[Opening SUPPLIED INFORMATION section]
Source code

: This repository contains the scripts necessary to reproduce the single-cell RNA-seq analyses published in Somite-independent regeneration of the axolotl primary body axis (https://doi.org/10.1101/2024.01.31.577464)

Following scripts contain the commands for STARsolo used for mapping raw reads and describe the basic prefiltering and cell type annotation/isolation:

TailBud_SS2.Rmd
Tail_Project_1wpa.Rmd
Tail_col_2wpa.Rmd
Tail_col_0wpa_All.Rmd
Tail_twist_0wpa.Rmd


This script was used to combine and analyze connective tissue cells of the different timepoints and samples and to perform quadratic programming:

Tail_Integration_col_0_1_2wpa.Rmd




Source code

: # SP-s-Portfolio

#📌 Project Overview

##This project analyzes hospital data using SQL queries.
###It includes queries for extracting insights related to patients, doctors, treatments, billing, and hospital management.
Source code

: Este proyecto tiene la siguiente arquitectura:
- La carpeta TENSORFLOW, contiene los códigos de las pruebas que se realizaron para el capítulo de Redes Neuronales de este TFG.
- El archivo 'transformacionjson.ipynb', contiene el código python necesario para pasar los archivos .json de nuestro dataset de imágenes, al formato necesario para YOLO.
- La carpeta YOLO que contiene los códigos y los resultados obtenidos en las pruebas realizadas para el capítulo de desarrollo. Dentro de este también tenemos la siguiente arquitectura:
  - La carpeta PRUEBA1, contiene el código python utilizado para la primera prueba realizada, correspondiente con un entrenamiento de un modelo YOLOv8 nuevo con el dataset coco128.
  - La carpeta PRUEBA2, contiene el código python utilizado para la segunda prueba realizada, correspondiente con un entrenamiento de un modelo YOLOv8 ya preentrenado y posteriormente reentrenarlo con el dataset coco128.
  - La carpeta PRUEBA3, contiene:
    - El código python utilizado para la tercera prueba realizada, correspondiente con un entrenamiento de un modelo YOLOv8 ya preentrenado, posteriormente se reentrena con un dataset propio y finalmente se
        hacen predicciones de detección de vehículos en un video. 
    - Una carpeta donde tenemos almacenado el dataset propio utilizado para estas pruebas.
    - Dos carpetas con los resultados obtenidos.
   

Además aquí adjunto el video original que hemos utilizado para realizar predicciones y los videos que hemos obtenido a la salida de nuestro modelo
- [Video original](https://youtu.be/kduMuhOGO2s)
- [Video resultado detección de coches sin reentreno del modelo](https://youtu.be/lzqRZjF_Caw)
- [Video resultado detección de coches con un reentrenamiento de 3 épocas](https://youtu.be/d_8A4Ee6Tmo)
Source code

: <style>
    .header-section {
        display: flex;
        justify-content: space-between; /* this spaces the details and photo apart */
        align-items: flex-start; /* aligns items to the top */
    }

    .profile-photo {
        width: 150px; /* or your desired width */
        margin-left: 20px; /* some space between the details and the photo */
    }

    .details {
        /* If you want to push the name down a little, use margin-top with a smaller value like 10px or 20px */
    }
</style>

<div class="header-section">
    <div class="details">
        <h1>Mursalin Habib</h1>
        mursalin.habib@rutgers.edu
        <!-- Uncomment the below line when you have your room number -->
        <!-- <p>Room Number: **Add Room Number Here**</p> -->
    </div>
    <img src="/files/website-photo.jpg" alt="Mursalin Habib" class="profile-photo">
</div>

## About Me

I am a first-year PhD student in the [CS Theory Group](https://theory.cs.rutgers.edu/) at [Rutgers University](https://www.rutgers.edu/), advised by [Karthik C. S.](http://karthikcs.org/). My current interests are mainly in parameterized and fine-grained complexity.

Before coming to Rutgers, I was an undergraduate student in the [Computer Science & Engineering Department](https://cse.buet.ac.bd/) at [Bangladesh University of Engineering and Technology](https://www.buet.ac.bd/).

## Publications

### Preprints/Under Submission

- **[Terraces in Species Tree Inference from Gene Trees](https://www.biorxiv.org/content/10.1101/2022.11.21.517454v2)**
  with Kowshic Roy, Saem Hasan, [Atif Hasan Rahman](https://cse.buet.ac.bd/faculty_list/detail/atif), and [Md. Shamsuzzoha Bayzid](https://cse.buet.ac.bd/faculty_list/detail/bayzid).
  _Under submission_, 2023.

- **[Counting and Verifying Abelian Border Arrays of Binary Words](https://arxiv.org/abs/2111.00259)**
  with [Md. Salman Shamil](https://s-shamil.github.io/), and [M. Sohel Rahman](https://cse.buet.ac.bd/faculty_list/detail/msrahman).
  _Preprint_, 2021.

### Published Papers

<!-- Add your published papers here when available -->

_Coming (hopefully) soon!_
[Closing SUPPLIED INFORMATION section]
**EXERCISE INSTRUCTIONS:**
Write each entry out again. Do not change a word.

**ANSWER BOX:**
Source code

: This repository contains the scripts necessary to reproduce the single-cell RNA-seq analyses published in Somite-independent regeneration of the axolotl primary body axis (https://doi.org/10.1101/2024.01.31.577464)

Following scripts contain the commands for STARsolo used for mapping raw reads and describe the basic prefiltering and cell type annotation/isolation:

TailBud_SS2.Rmd
Tail_Project_1wpa.Rmd
Tail_col_2wpa.Rmd
Tail_col_0wpa_All.Rmd
Tail_twist_0wpa.Rmd


This script was used to combine and analyze connective tissue cells of the different timepoints and samples and to perform quadratic programming:

Tail_Integration_col_0_1_2wpa.Rmd




Source code

: # SP-s-Portfolio

#📌 Project Overview

##This project analyzes hospital data using SQL queries.
###It includes queries for extracting insights related to patients, doctors, treatments, billing, and hospital management.
Source code

: Este proyecto tiene la siguiente arquitectura:
- La carpeta TENSORFLOW, contiene los códigos de las pruebas que se realizaron para el capítulo de Redes Neuronales de este TFG.
- El archivo 'transformacionjson.ipynb', contiene el código python necesario para pasar los archivos .json de nuestro dataset de imágenes, al formato necesario para YOLO.
- La carpeta YOLO que contiene los códigos y los resultados obtenidos en las pruebas realizadas para el capítulo de desarrollo. Dentro de este también tenemos la siguiente arquitectura:
  - La carpeta PRUEBA1, contiene el código python utilizado para la primera prueba realizada, correspondiente con un entrenamiento de un modelo YOLOv8 nuevo con el dataset coco128.
  - La carpeta PRUEBA2, contiene el código python utilizado para la segunda prueba realizada, correspondiente con un entrenamiento de un modelo YOLOv8 ya preentrenado y posteriormente reentrenarlo con el dataset coco128.
  - La carpeta PRUEBA3, contiene:
    - El código python utilizado para la tercera prueba realizada, correspondiente con un entrenamiento de un modelo YOLOv8 ya preentrenado, posteriormente se reentrena con un dataset propio y finalmente se
        hacen predicciones de detección de vehículos en un video. 
    - Una carpeta donde tenemos almacenado el dataset propio utilizado para estas pruebas.
    - Dos carpetas con los resultados obtenidos.
   

Además aquí adjunto el video original que hemos utilizado para realizar predicciones y los videos que hemos obtenido a la salida de nuestro modelo
- [Video original](https://youtu.be/kduMuhOGO2s)
- [Video resultado detección de coches sin reentreno del modelo](https://youtu.be/lzqRZjF_Caw)
- [Video resultado detección de coches con un reentrenamiento de 3 épocas](https://youtu.be/d_8A4Ee6Tmo)
Source code

: <style>
    .header-section {
        display: flex;
        justify-content: space-between; /* this spaces the details and photo apart */
        align-items: flex-start; /* aligns items to the top */
    }

    .profile-photo {
        width: 150px; /* or your desired width */
        margin-left: 20px; /* some space between the details and the photo */
    }

    .details {
        /* If you want to push the name down a little, use margin-top with a smaller value like 10px or 20px */
    }
</style>

<div class="header-section">
    <div class="details">
        <h1>Mursalin Habib</h1>
        mursalin.habib@rutgers.edu
        <!-- Uncomment the below line when you have your room number -->
        <!-- <p>Room Number: **Add Room Number Here**</p> -->
    </div>
    <img src="/files/website-photo.jpg" alt="Mursalin Habib" class="profile-photo">
</div>

## About Me

I am a first-year PhD student in the [CS Theory Group](https://theory.cs.rutgers.edu/) at [Rutgers University](https://www.rutgers.edu/), advised by [Karthik C. S.](http://karthikcs.org/). My current interests are mainly in parameterized and fine-grained complexity.

Before coming to Rutgers, I was an undergraduate student in the [Computer Science & Engineering Department](https://cse.buet.ac.bd/) at [Bangladesh University of Engineering and Technology](https://www.buet.ac.bd/).

## Publications

### Preprints/Under Submission

- **[Terraces in Species Tree Inference from Gene Trees](https://www.biorxiv.org/content/10.1101/2022.11.21.517454v2)**
  with Kowshic Roy, Saem Hasan, [Atif Hasan Rahman](https://cse.buet.ac.bd/faculty_list/detail/atif), and [Md. Shamsuzzoha Bayzid](https://cse.buet.ac.bd/faculty_list/detail/bayzid).
  _Under submission_, 2023.

- **[Counting and Verifying Abelian Border Arrays of Binary Words](https://arxiv.org/abs/2111.00259)**
  with [Md. Salman Shamil](https://s-shamil.github.io/), and [M. Sohel Rahman](https://cse.buet.ac.bd/faculty_list/detail/msrahman).
  _Preprint_, 2021.

### Published Papers

<!-- Add your published papers here when available -->

_Coming (hopefully) soon!_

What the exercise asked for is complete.